■ Work to be completed
Please print the records below exactly as they are.
**** Data shown
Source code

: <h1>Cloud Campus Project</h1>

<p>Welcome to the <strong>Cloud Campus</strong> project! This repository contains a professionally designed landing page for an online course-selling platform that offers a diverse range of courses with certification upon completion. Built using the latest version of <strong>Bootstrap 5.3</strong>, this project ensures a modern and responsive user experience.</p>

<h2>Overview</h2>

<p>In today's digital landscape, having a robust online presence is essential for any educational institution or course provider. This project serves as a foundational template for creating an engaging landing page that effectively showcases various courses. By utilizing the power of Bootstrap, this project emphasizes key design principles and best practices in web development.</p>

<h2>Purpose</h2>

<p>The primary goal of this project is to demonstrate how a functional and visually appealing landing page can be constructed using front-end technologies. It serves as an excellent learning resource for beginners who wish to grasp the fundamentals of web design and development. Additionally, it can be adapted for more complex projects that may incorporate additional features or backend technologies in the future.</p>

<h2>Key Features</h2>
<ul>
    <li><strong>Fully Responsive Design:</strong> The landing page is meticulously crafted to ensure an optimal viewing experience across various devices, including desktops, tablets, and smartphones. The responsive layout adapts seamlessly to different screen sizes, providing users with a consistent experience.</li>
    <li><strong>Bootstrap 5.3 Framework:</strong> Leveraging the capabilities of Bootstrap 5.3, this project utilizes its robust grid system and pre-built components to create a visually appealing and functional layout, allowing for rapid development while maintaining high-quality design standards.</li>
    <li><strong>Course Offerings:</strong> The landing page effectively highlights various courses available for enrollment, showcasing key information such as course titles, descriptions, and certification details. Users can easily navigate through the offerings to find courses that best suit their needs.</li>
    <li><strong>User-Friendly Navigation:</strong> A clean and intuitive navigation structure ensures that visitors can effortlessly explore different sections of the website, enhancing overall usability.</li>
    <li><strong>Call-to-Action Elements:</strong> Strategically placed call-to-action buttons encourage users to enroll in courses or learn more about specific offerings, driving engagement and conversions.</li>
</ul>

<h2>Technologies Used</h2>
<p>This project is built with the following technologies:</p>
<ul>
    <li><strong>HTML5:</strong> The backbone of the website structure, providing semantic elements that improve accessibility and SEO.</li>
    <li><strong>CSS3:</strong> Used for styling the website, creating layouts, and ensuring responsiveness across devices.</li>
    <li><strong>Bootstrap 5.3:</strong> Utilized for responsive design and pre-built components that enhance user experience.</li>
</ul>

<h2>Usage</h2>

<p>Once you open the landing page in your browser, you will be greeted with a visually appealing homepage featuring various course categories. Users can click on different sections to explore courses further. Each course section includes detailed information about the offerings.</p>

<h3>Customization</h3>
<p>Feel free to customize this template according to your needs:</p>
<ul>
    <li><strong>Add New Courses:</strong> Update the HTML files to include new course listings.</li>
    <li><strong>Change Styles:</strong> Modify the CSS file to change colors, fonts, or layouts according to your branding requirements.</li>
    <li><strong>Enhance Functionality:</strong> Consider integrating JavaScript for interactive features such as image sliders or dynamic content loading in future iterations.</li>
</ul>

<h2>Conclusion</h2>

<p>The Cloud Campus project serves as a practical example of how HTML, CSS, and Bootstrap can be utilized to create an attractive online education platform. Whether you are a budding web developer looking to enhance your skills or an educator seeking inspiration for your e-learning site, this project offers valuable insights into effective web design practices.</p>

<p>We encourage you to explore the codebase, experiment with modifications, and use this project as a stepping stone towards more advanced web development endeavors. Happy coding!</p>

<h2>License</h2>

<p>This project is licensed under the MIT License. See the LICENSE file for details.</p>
********
■ Result
Source code

: <h1>Cloud Campus Project</h1>

<p>Welcome to the <strong>Cloud Campus</strong> project! This repository contains a professionally designed landing page for an online course-selling platform that offers a diverse range of courses with certification upon completion. Built using the latest version of <strong>Bootstrap 5.3</strong>, this project ensures a modern and responsive user experience.</p>

<h2>Overview</h2>

<p>In today's digital landscape, having a robust online presence is essential for any educational institution or course provider. This project serves as a foundational template for creating an engaging landing page that effectively showcases various courses. By utilizing the power of Bootstrap, this project emphasizes key design principles and best practices in web development.</p>

<h2>Purpose</h2>

<p>The primary goal of this project is to demonstrate how a functional and visually appealing landing page can be constructed using front-end technologies. It serves as an excellent learning resource for beginners who wish to grasp the fundamentals of web design and development. Additionally, it can be adapted for more complex projects that may incorporate additional features or backend technologies in the future.</p>

<h2>Key Features</h2>
<ul>
    <li><strong>Fully Responsive Design:</strong> The landing page is meticulously crafted to ensure an optimal viewing experience across various devices, including desktops, tablets, and smartphones. The responsive layout adapts seamlessly to different screen sizes, providing users with a consistent experience.</li>
    <li><strong>Bootstrap 5.3 Framework:</strong> Leveraging the capabilities of Bootstrap 5.3, this project utilizes its robust grid system and pre-built components to create a visually appealing and functional layout, allowing for rapid development while maintaining high-quality design standards.</li>
    <li><strong>Course Offerings:</strong> The landing page effectively highlights various courses available for enrollment, showcasing key information such as course titles, descriptions, and certification details. Users can easily navigate through the offerings to find courses that best suit their needs.</li>
    <li><strong>User-Friendly Navigation:</strong> A clean and intuitive navigation structure ensures that visitors can effortlessly explore different sections of the website, enhancing overall usability.</li>
    <li><strong>Call-to-Action Elements:</strong> Strategically placed call-to-action buttons encourage users to enroll in courses or learn more about specific offerings, driving engagement and conversions.</li>
</ul>

<h2>Technologies Used</h2>
<p>This project is built with the following technologies:</p>
<ul>
    <li><strong>HTML5:</strong> The backbone of the website structure, providing semantic elements that improve accessibility and SEO.</li>
    <li><strong>CSS3:</strong> Used for styling the website, creating layouts, and ensuring responsiveness across devices.</li>
    <li><strong>Bootstrap 5.3:</strong> Utilized for responsive design and pre-built components that enhance user experience.</li>
</ul>

<h2>Usage</h2>

<p>Once you open the landing page in your browser, you will be greeted with a visually appealing homepage featuring various course categories. Users can click on different sections to explore courses further. Each course section includes detailed information about the offerings.</p>

<h3>Customization</h3>
<p>Feel free to customize this template according to your needs:</p>
<ul>
    <li><strong>Add New Courses:</strong> Update the HTML files to include new course listings.</li>
    <li><strong>Change Styles:</strong> Modify the CSS file to change colors, fonts, or layouts according to your branding requirements.</li>
    <li><strong>Enhance Functionality:</strong> Consider integrating JavaScript for interactive features such as image sliders or dynamic content loading in future iterations.</li>
</ul>

<h2>Conclusion</h2>

<p>The Cloud Campus project serves as a practical example of how HTML, CSS, and Bootstrap can be utilized to create an attractive online education platform. Whether you are a budding web developer looking to enhance your skills or an educator seeking inspiration for your e-learning site, this project offers valuable insights into effective web design practices.</p>

<p>We encourage you to explore the codebase, experiment with modifications, and use this project as a stepping stone towards more advanced web development endeavors. Happy coding!</p>

<h2>License</h2>

<p>This project is licensed under the MIT License. See the LICENSE file for details.</p>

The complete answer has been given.